IMF chief urges aid, trade, investment to help poor

Washington: The global community can help poor countries weather the current slowdown in the world economy by keeping trade flowing, encouraging investment and making good on aid promises, the head of the International Monetary Fund (IMF) said on Wednesday.

IMF managing director Christine Lagarde said more than a decade of economic progress in poor countries could be undermined by a new phase of the financial crisis.

Concerns over a sovereign debt crisis in Europe and a slowing recovery in the United States have rattled financial markets and slowed economic growth in both regions.

“The international community -- including the IMF -- must be prepared to do even more to help the low-income countries help themselves," she told a high-level seminar before the start of IMF and World Bank meetings this week.

It was vital, she added, that poor nations protect spending for the most vulnerable households and safeguard economic growth, which is essential for tackling poverty.

The IMF said on Tuesday Sub-Saharan Africa was poised to maintain its economic expansion but a faltering US or European recovery could slow exports, aid and capital flows.

The region is expected to grow at a rate of 5.2% in 2011 and 5.8% next year. That compares to IMF growth forecasts for Europe and the United States of less than 2% this year and next.

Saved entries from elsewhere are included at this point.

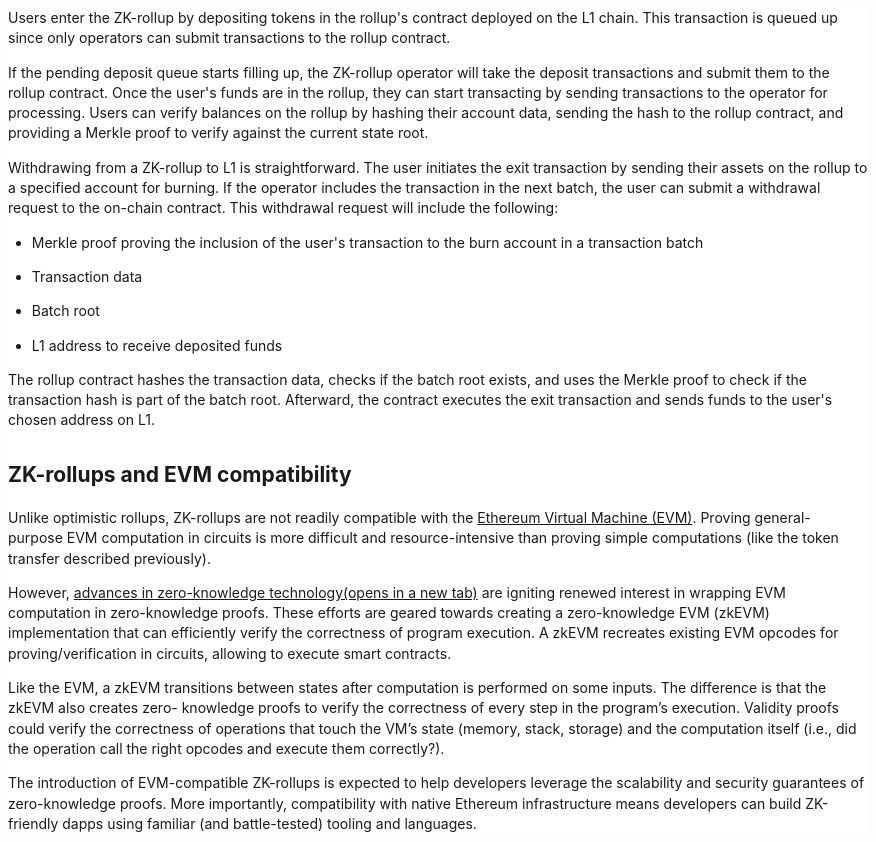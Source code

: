 Users enter the ZK-rollup by depositing tokens in the rollup's contract
deployed on the L1 chain. This transaction is queued up since only operators
can submit transactions to the rollup contract.

If the pending deposit queue starts filling up, the ZK-rollup operator will
take the deposit transactions and submit them to the rollup contract. Once the
user's funds are in the rollup, they can start transacting by sending
transactions to the operator for processing. Users can verify balances on the
rollup by hashing their account data, sending the hash to the rollup contract,
and providing a Merkle proof to verify against the current state root.

Withdrawing from a ZK-rollup to L1 is straightforward. The user initiates the
exit transaction by sending their assets on the rollup to a specified account
for burning. If the operator includes the transaction in the next batch, the
user can submit a withdrawal request to the on-chain contract. This withdrawal
request will include the following:

  * Merkle proof proving the inclusion of the user's transaction to the burn account in a transaction batch

  * Transaction data

  * Batch root

  * L1 address to receive deposited funds

The rollup contract hashes the transaction data, checks if the batch root
exists, and uses the Merkle proof to check if the transaction hash is part of
the batch root. Afterward, the contract executes the exit transaction and
sends funds to the user's chosen address on L1.

## ZK-rollups and EVM compatibility

Unlike optimistic rollups, ZK-rollups are not readily compatible with the
[Ethereum Virtual Machine (EVM)](/en/developers/docs/evm/). Proving general-
purpose EVM computation in circuits is more difficult and resource-intensive
than proving simple computations (like the token transfer described
previously).

However, [advances in zero-knowledge technology(opens in a new
tab)](https://hackmd.io/@yezhang/S1_KMMbGt#Why-possible-now) are igniting
renewed interest in wrapping EVM computation in zero-knowledge proofs. These
efforts are geared towards creating a zero-knowledge EVM (zkEVM)
implementation that can efficiently verify the correctness of program
execution. A zkEVM recreates existing EVM opcodes for proving/verification in
circuits, allowing to execute smart contracts.

Like the EVM, a zkEVM transitions between states after computation is
performed on some inputs. The difference is that the zkEVM also creates zero-
knowledge proofs to verify the correctness of every step in the program’s
execution. Validity proofs could verify the correctness of operations that
touch the VM’s state (memory, stack, storage) and the computation itself
(i.e., did the operation call the right opcodes and execute them correctly?).

The introduction of EVM-compatible ZK-rollups is expected to help developers
leverage the scalability and security guarantees of zero-knowledge proofs.
More importantly, compatibility with native Ethereum infrastructure means
developers can build ZK-friendly dapps using familiar (and battle-tested)
tooling and languages.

Poor countries were hard hit during the 2009 financial crisis by a collapse in global demand, but quickly found their footing again, which the IMF attributed to more than a decade of sound economic policies.

Lagarde said governments in poor countries should use monetary and exchange rate policies to deal with current global uncertainty.

“The scope for counter-cyclical fiscal policy has become more limited, monetary and exchange rate policy could be used more actively -- provided that inflation is moderate," she said.

Lagarde said it was important that economies are diversified and not too dependent on a few products and trading partners, so they are able to withstand shocks.

“We must all do our part. If we do, I believe that the low-income countries will be able to withstand this new phase of the crisis." she added.